Before entering into a mortgage transaction, sellers should be aware of the potential risks involved. These risks may include mortgage application rejection, missed sales opportunities, and a longer transaction timeline compared to cash deals. To mitigate these risks, it is important for sellers to draft protective contract clauses that provide compensation or safeguards.

Sample scenario: 

  • A buyer makes an offer on a property and plans to use a mortgage to finance the purchase.
  • The seller accepts the offer and takes the property off the market.
  • Both parties begin the transaction process, spending time and possibly money (e.g., inspections, legal advice).
  • The seller stops accepting other offers, missing out on potential buyers.
  • Just before the transfer date, the buyer suddenly withdraws from the deal.
  • The seller is left without compensation, having lost time, opportunities, and possibly incurred costs.
  • The property must now be relisted, which may lead to delays or a lower sale price. 

To help prevent this, sellers must include a penalty clause in the contract. This clause typically states that the buyer must forfeit their initial deposit or pay a pre-agreed cancellation fee if they pull out without a valid legal reason, such as mortgage rejection with proof from a financial institution.This not only discourages non-serious buyers but also offers the seller some financial protection and compensation for lost opportunities and time.

When drafting a contract, both parties—seller and buyer—should carefully review and negotiate the terms to ensure mutual agreement.

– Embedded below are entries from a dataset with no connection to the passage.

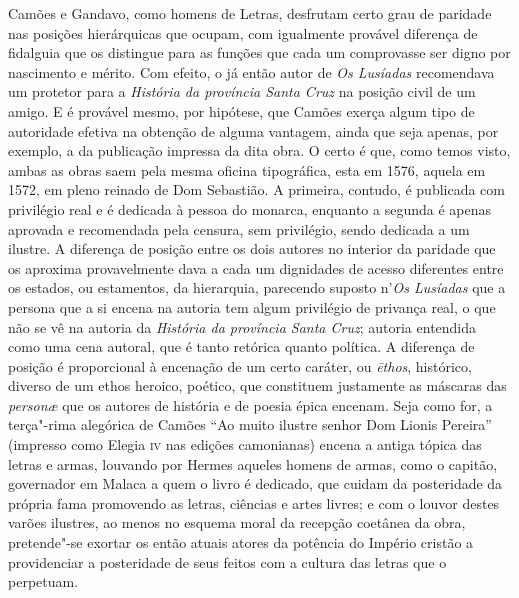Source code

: Camões e Gandavo, como homens de Letras, desfrutam certo grau de
paridade nas posições hierárquicas que ocupam, com igualmente provável
diferença de fidalguia que os distingue para as funções que cada um
comprovasse ser digno por nascimento e mérito. Com efeito, o já então
autor de \textit{Os Lusíadas} recomendava um protetor para a \textit{História da
província Santa Cruz} na posição civil de um amigo. E é provável mesmo,
por hipótese, que Camões exerça algum tipo de autoridade efetiva na
obtenção de alguma vantagem, ainda que seja apenas, por exemplo, a da
publicação impressa da dita obra. O certo é que, como temos visto,
ambas as obras saem pela mesma oficina tipográfica, esta em 1576,
aquela em 1572, em pleno reinado de Dom Sebastião. A primeira, contudo,
é publicada com privilégio real e é dedicada à pessoa do monarca,
enquanto a segunda é apenas aprovada e recomendada pela censura, sem
privilégio, sendo dedicada a um ilustre. A diferença de posição entre
os dois autores no interior da paridade que os aproxima provavelmente
dava a cada um dignidades de acesso diferentes entre os estados, ou
estamentos, da hierarquia, parecendo suposto n'\textit{Os Lusíadas} 
que a persona que a si encena na autoria tem algum privilégio
de privança real, o que não se vê na autoria da \textit{História da província
Santa Cruz}; autoria entendida como uma cena autoral, que é tanto
retórica quanto política. A diferença de posição é proporcional à
encenação de um certo caráter, ou \textit{\=ethos}, histórico, diverso de um 
ethos heroico, poético, que constituem justamente as máscaras das
\textit{person\ae} que os autores de história e de poesia épica encenam. Seja
como for, a terça"-rima alegórica de Camões ``Ao muito
ilustre senhor Dom Lionis Pereira'' (impresso como Elegia
\textsc{iv} nas edições camonianas) encena a antiga tópica das letras e armas,
louvando por Hermes aqueles homens de armas, como o capitão, governador
em Malaca a quem o livro é dedicado, que cuidam da posteridade da
própria fama promovendo as letras, ciências e artes livres; e com o
louvor destes varões ilustres, ao menos no esquema moral da recepção
coetânea da obra, pretende"-se exortar os então atuais atores da
potência do Império cristão a providenciar a posteridade de seus feitos
com a cultura das letras que o perpetuam.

Ultimately, the contract should reflect a fair balance that makes both parties feel secure.

Conclusion 

Selling property to mortgage buyers in Dubai involves more complexity and risk than all-cash deals, but it also opens your property up to a wider pool of potential buyers.

By understanding the mortgage pre-approval and approval process, anticipating common challenges, and taking proactive steps—such as requesting pre-approval letters, preparing for appraisals, and including protective clauses—sellers will be better positioned to close a secure, successful property sale with mortgage in Dubai.